EXERCISE DIRECTIONS: Which lines of the entries contain the string "textit"? Please find them and copy them.

---

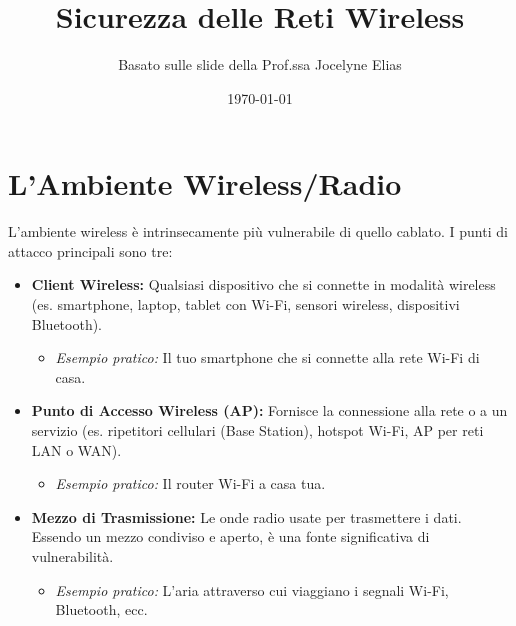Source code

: 

\title{Sicurezza delle Reti Wireless}
\author{Basato sulle slide della Prof.ssa Jocelyne Elias}
\date{\today}



\maketitle
\tableofcontents
\newpage

\section{L'Ambiente Wireless/Radio}
L'ambiente wireless è intrinsecamente più vulnerabile di quello cablato. I punti di attacco principali sono tre:

\begin{itemize}
    \item \textbf{Client Wireless:} Qualsiasi dispositivo che si connette in modalità wireless (es. smartphone, laptop, tablet con Wi-Fi, sensori wireless, dispositivi Bluetooth).
    \begin{itemize}
        \item \textit{Esempio pratico:} Il tuo smartphone che si connette alla rete Wi-Fi di casa.
    \end{itemize}
    \item \textbf{Punto di Accesso Wireless (AP):} Fornisce la connessione alla rete o a un servizio (es. ripetitori cellulari (Base Station), hotspot Wi-Fi, AP per reti LAN o WAN).
    \begin{itemize}
        \item \textit{Esempio pratico:} Il router Wi-Fi a casa tua.
    \end{itemize}
    \item \textbf{Mezzo di Trasmissione:} Le onde radio usate per trasmettere i dati. Essendo un mezzo condiviso e aperto, è una fonte significativa di vulnerabilità.
    \begin{itemize}
        \item \textit{Esempio pratico:} L'aria attraverso cui viaggiano i segnali Wi-Fi, Bluetooth, ecc.
    \end{itemize}
\end{itemize}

---

ANSWER TO THIS EXERCISE:
        \item \textit{Esempio pratico:} Il tuo smartphone che si connette alla rete Wi-Fi di casa.
        \item \textit{Esempio pratico:} Il router Wi-Fi a casa tua.
        \item \textit{Esempio pratico:} L'aria attraverso cui viaggiano i segnali Wi-Fi, Bluetooth, ecc.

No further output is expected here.